**HOW TO COMPLETE THIS TASK:**
Every entry should be reproduced precisely, with each picture left out.

-------- TASK INPUT --------

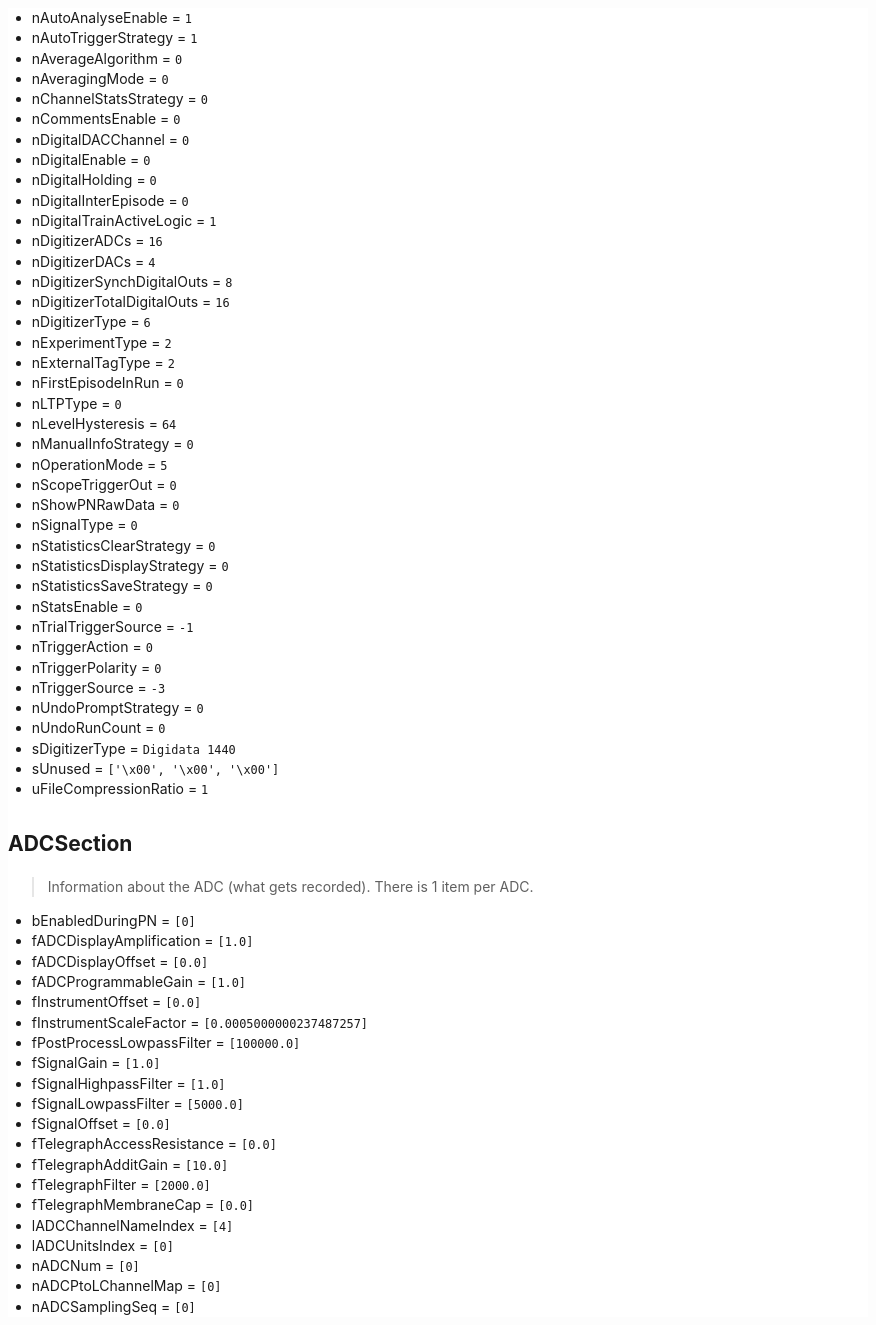 * nAutoAnalyseEnable = `1`
* nAutoTriggerStrategy = `1`
* nAverageAlgorithm = `0`
* nAveragingMode = `0`
* nChannelStatsStrategy = `0`
* nCommentsEnable = `0`
* nDigitalDACChannel = `0`
* nDigitalEnable = `0`
* nDigitalHolding = `0`
* nDigitalInterEpisode = `0`
* nDigitalTrainActiveLogic = `1`
* nDigitizerADCs = `16`
* nDigitizerDACs = `4`
* nDigitizerSynchDigitalOuts = `8`
* nDigitizerTotalDigitalOuts = `16`
* nDigitizerType = `6`
* nExperimentType = `2`
* nExternalTagType = `2`
* nFirstEpisodeInRun = `0`
* nLTPType = `0`
* nLevelHysteresis = `64`
* nManualInfoStrategy = `0`
* nOperationMode = `5`
* nScopeTriggerOut = `0`
* nShowPNRawData = `0`
* nSignalType = `0`
* nStatisticsClearStrategy = `0`
* nStatisticsDisplayStrategy = `0`
* nStatisticsSaveStrategy = `0`
* nStatsEnable = `0`
* nTrialTriggerSource = `-1`
* nTriggerAction = `0`
* nTriggerPolarity = `0`
* nTriggerSource = `-3`
* nUndoPromptStrategy = `0`
* nUndoRunCount = `0`
* sDigitizerType = `Digidata 1440`
* sUnused = `['\x00', '\x00', '\x00']`
* uFileCompressionRatio = `1`

## ADCSection

> Information about the ADC (what gets recorded).     There is 1 item per ADC. 

* bEnabledDuringPN = `[0]`
* fADCDisplayAmplification = `[1.0]`
* fADCDisplayOffset = `[0.0]`
* fADCProgrammableGain = `[1.0]`
* fInstrumentOffset = `[0.0]`
* fInstrumentScaleFactor = `[0.0005000000237487257]`
* fPostProcessLowpassFilter = `[100000.0]`
* fSignalGain = `[1.0]`
* fSignalHighpassFilter = `[1.0]`
* fSignalLowpassFilter = `[5000.0]`
* fSignalOffset = `[0.0]`
* fTelegraphAccessResistance = `[0.0]`
* fTelegraphAdditGain = `[10.0]`
* fTelegraphFilter = `[2000.0]`
* fTelegraphMembraneCap = `[0.0]`
* lADCChannelNameIndex = `[4]`
* lADCUnitsIndex = `[0]`
* nADCNum = `[0]`
* nADCPtoLChannelMap = `[0]`
* nADCSamplingSeq = `[0]`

--------

**SOLUTION FOR THIS PROBLEM:**
 * nAutoAnalyseEnable = `1`
* nAutoTriggerStrategy = `1`
* nAverageAlgorithm = `0`
* nAveragingMode = `0`
* nChannelStatsStrategy = `0`
* nCommentsEnable = `0`
* nDigitalDACChannel = `0`
* nDigitalEnable = `0`
* nDigitalHolding = `0`
* nDigitalInterEpisode = `0`
* nDigitalTrainActiveLogic = `1`
* nDigitizerADCs = `16`
* nDigitizerDACs = `4`
* nDigitizerSynchDigitalOuts = `8`
* nDigitizerTotalDigitalOuts = `16`
* nDigitizerType = `6`
* nExperimentType = `2`
* nExternalTagType = `2`
* nFirstEpisodeInRun = `0`
* nLTPType = `0`
* nLevelHysteresis = `64`
* nManualInfoStrategy = `0`
* nOperationMode = `5`
* nScopeTriggerOut = `0`
* nShowPNRawData = `0`
* nSignalType = `0`
* nStatisticsClearStrategy = `0`
* nStatisticsDisplayStrategy = `0`
* nStatisticsSaveStrategy = `0`
* nStatsEnable = `0`
* nTrialTriggerSource = `-1`
* nTriggerAction = `0`
* nTriggerPolarity = `0`
* nTriggerSource = `-3`
* nUndoPromptStrategy = `0`
* nUndoRunCount = `0`
* sDigitizerType = `Digidata 1440`
* sUnused = `['\x00', '\x00', '\x00']`
* uFileCompressionRatio = `1`

## ADCSection

> Information about the ADC (what gets recorded).     There is 1 item per ADC. 

* bEnabledDuringPN = `[0]`
* fADCDisplayAmplification = `[1.0]`
* fADCDisplayOffset = `[0.0]`
* fADCProgrammableGain = `[1.0]`
* fInstrumentOffset = `[0.0]`
* fInstrumentScaleFactor = `[0.0005000000237487257]`
* fPostProcessLowpassFilter = `[100000.0]`
* fSignalGain = `[1.0]`
* fSignalHighpassFilter = `[1.0]`
* fSignalLowpassFilter = `[5000.0]`
* fSignalOffset = `[0.0]`
* fTelegraphAccessResistance = `[0.0]`
* fTelegraphAdditGain = `[10.0]`
* fTelegraphFilter = `[2000.0]`
* fTelegraphMembraneCap = `[0.0]`
* lADCChannelNameIndex = `[4]`
* lADCUnitsIndex = `[0]`
* nADCNum = `[0]`
* nADCPtoLChannelMap = `[0]`
* nADCSamplingSeq = `[0]`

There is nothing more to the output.